[Data entries]

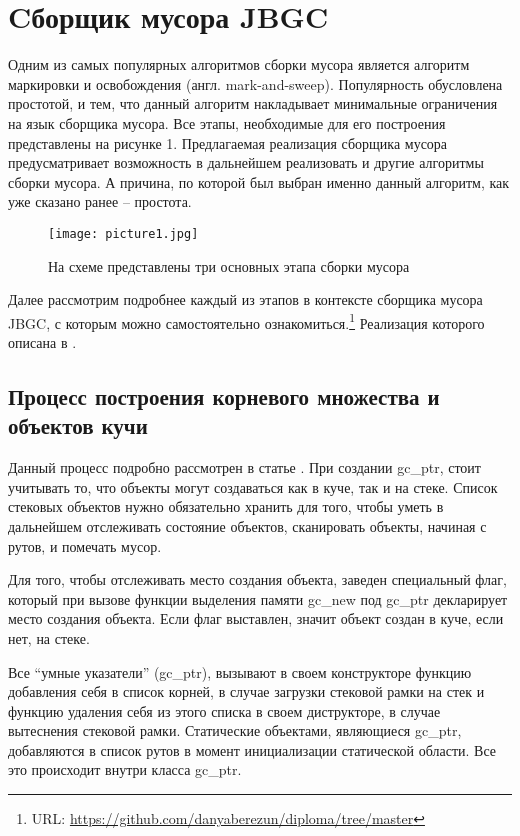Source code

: \section{Cборщик мусора JBGC}

Одним из самых популярных алгоритмов сборки мусора является  алгоритм маркировки и 
освобождения (англ. mark-and-sweep). Популярность обусловлена простотой, и тем, что 
данный алгоритм накладывает минимальные ограничения на язык сборщика мусора. Все этапы, 
необходимые для его построения представлены на рисунке 1.  Предлагаемая реализация сборщика 
мусора предусматривает возможность в дальнейшем реализовать и другие алгоритмы сборки мусора.  
А причина, по которой был выбран именно данный алгоритм, как уже сказано ранее -- простота.

\begin{figure}[h!]
	\centering
	\texttt{[image: picture1.jpg]}
	\caption{На схеме представлены три основных этапа сборки мусора}
	\centering
\end{figure}

Далее рассмотрим подробнее каждый из этапов в контексте сборщика мусора JBGC,  с которым можно 
самостоятельно ознакомиться.\footnote{URL: \url{https://github.com/danyaberezun/diploma/tree/master}} 
Реализация которого описана в \cite{realisation}.

\subsection{Процесс построения корневого множества и объектов кучи}

Данный процесс подробно рассмотрен в статье \cite{roots}. При создании gc\_ptr, стоит учитывать то, 
что объекты могут создаваться как в куче, так и на стеке. Список стековых объектов  нужно обязательно 
хранить для того, чтобы уметь в дальнейшем отслеживать состояние объектов, сканировать объекты, начиная 
с рутов, и помечать мусор. 

Для того, чтобы отслеживать место создания объекта, заведен специальный флаг, который при вызове функции 
выделения памяти gc\_new  под gc\_ptr декларирует место создания объекта. Если флаг выставлен, значит 
объект создан в куче, если нет, на стеке.

Все ``умные указатели'' (gc\_ptr), вызывают в своем конструкторе функцию добавления себя в список корней, 
в случае загрузки стековой рамки на стек и функцию удаления себя из этого списка в своем диструкторе, в 
случае вытеснения стековой рамки. Статические объектами, являющиеся gc\_ptr, добавляются в список рутов в 
момент инициализации статической области. Все это происходит внутри класса gc\_ptr.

§ Activity
Please print the data above once more, exactly and without images.

§ Result
Source code

: \section{Cборщик мусора JBGC}

Одним из самых популярных алгоритмов сборки мусора является  алгоритм маркировки и 
освобождения (англ. mark-and-sweep). Популярность обусловлена простотой, и тем, что 
данный алгоритм накладывает минимальные ограничения на язык сборщика мусора. Все этапы, 
необходимые для его построения представлены на рисунке 1.  Предлагаемая реализация сборщика 
мусора предусматривает возможность в дальнейшем реализовать и другие алгоритмы сборки мусора.  
А причина, по которой был выбран именно данный алгоритм, как уже сказано ранее -- простота.

\begin{figure}[h!]
	\centering
	\texttt{[image: picture1.jpg]}
	\caption{На схеме представлены три основных этапа сборки мусора}
	\centering
\end{figure}

Далее рассмотрим подробнее каждый из этапов в контексте сборщика мусора JBGC,  с которым можно 
самостоятельно ознакомиться.\footnote{URL: \url{https://github.com/danyaberezun/diploma/tree/master}} 
Реализация которого описана в \cite{realisation}.

\subsection{Процесс построения корневого множества и объектов кучи}

Данный процесс подробно рассмотрен в статье \cite{roots}. При создании gc\_ptr, стоит учитывать то, 
что объекты могут создаваться как в куче, так и на стеке. Список стековых объектов  нужно обязательно 
хранить для того, чтобы уметь в дальнейшем отслеживать состояние объектов, сканировать объекты, начиная 
с рутов, и помечать мусор. 

Для того, чтобы отслеживать место создания объекта, заведен специальный флаг, который при вызове функции 
выделения памяти gc\_new  под gc\_ptr декларирует место создания объекта. Если флаг выставлен, значит 
объект создан в куче, если нет, на стеке.

Все ``умные указатели'' (gc\_ptr), вызывают в своем конструкторе функцию добавления себя в список корней, 
в случае загрузки стековой рамки на стек и функцию удаления себя из этого списка в своем диструкторе, в 
случае вытеснения стековой рамки. Статические объектами, являющиеся gc\_ptr, добавляются в список рутов в 
момент инициализации статической области. Все это происходит внутри класса gc\_ptr.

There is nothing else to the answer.